After tepid US economic data today SPX-500 (US-500) rallied to almost 2450 and USDJPY slumped to 112.27 on the perception that Fed may not hike even in Dec’17; thus combination of higher US growth and lower rates may help US corporates and equities; i.e. it may be a goldilocks situation for US stock market right now with dovish Fed.

Today’s US economic data (June):

Core CPI-MOM: 0.1 %( EST: 0.2%; PRIOR: 0.1%)
Core CPI-YOY: 1.7% (EST: 1.7%; PRIOR: 1.7%)
CPI-MOM: 0.0% (EST: 0.1%; PRIOR: -0.1%)
CPI-YOY: 1,6% (EST: 1.7%; PRIOR: 1.9%)
CORE Retail Sales-MOM: -0.2% (EST: 0.2%; PRIOR: -0.3%)
Retail Sales-MOM: -0.2% (EST: 0.1%; PRIOR: -0.1%-R)
IIP-MOM: 0.4% (EST: 0.3%; PRIOR: 0.1%)
U-MICH Cons-Sentiment: 93.1 (EST: 95; PRIOR: 95.1)

Overall, on headline basis, US CPI & Retail sales flashed very subdued and may force Fed to stay on the side line at least till Dec’17; but closer scrutiny may reveal that wage component (Avg. weekly & hourly earnings) has increased (+1.1% & +0.8% against prior 0.6%) and that may give Fed some confidence going forward.

In any way, it’s now very clear that after three hikes in the last six months or two hikes in 2017 against original projection of three hikes (dot-plots), Fed may not show any urgency for the 3rd hike immediately, even if today’s CPI data came blockbuster.

In lieu of rate hike, Fed may now focus on its QE tapering from Sep’17 and thus it may wait patiently till Dec’17 to watch both the trajectory of US inflation and the effect of its QE tapering on the US economy & the market and depending on that it will decide for its next rate hike either in Dec’17 or in 2018. As of now, market may be expecting total 3 hikes in between Dec’17 to Dec’18.

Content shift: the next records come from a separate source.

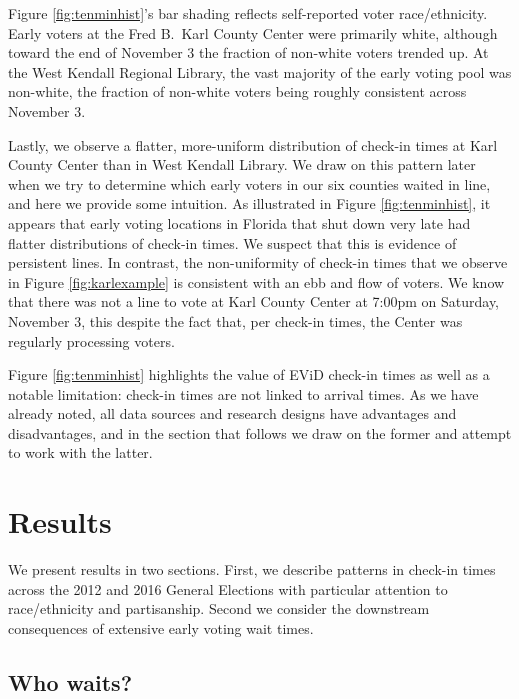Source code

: \documentclass[12pt,titlepage]{article}
\begin{document}
Figure \ref{fig:tenminhist}'s bar shading reflects self-reported voter
race/ethnicity. Early voters at the Fred B.\ Karl County Center were
primarily white, although toward the end of November 3 the fraction of
non-white voters trended up. At the West Kendall Regional Library, the
vast majority of the early voting pool was non-white, the fraction of
non-white voters being roughly consistent across November 3.

Lastly, we observe a flatter, more-uniform distribution of check-in
times at Karl County Center than in West Kendall Library. We draw on
this pattern later when we try to determine which early voters in our
six counties waited in line, and here we provide some intuition. As
illustrated in Figure \ref{fig:tenminhist}, it appears that early
voting locations in Florida that shut down very late had flatter
distributions of check-in times. We suspect that this is evidence of
persistent lines. In contrast, the non-uniformity of check-in times
that we observe in Figure \ref{fig:karlexample} is consistent with an
ebb and flow of voters. We know that there was not a line to vote at
Karl County Center at 7:00pm on Saturday, November 3, this despite the
fact that, per check-in times, the Center was regularly processing
voters.

Figure \ref{fig:tenminhist} highlights the value of EViD check-in
times as well as a notable limitation: check-in times are not linked
to arrival times. As we have already noted, all data sources and
research designs have advantages and disadvantages, and in the section
that follows we draw on the former and attempt to work with the
latter.

\section*{Results}

We present results in two sections.  First, we describe patterns in
check-in times across the 2012 and 2016 General Elections with
particular attention to race/ethnicity and partisanship.  Second we
consider the downstream consequences of extensive early voting wait
times.


\subsection*{Who waits?}
\end{document}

Looking ahead, a definitive QE tapering plan from Fed (quantum & time) may give support to the USD; as of now, market may be assuming $10 bln/pm QE tapering from Sep’17 onwards for the first 6 months with another rate hike of 0.25% and thereafter tapering may be increased up to $50 bln/pm from Q2CY18, if everything is fine until a reasonable B/S size is achieved (total QE bond holding may be around $3.5 tln against the overall B/S size of $4.5 tln).

Looking ahead, for next leg of rally, SPX-500 may need to sustain above the 2455 area for 2495-2505 zone; otherwise it may come down. For USDJPY, 112.00-111.60/40 area may be the hopes for the USD bulls now. Ongoing US political jitters regarding Trump’s Russian connection may take serious turn in the days ahead and that may be bad for both USD & US/global stock market (risk assets).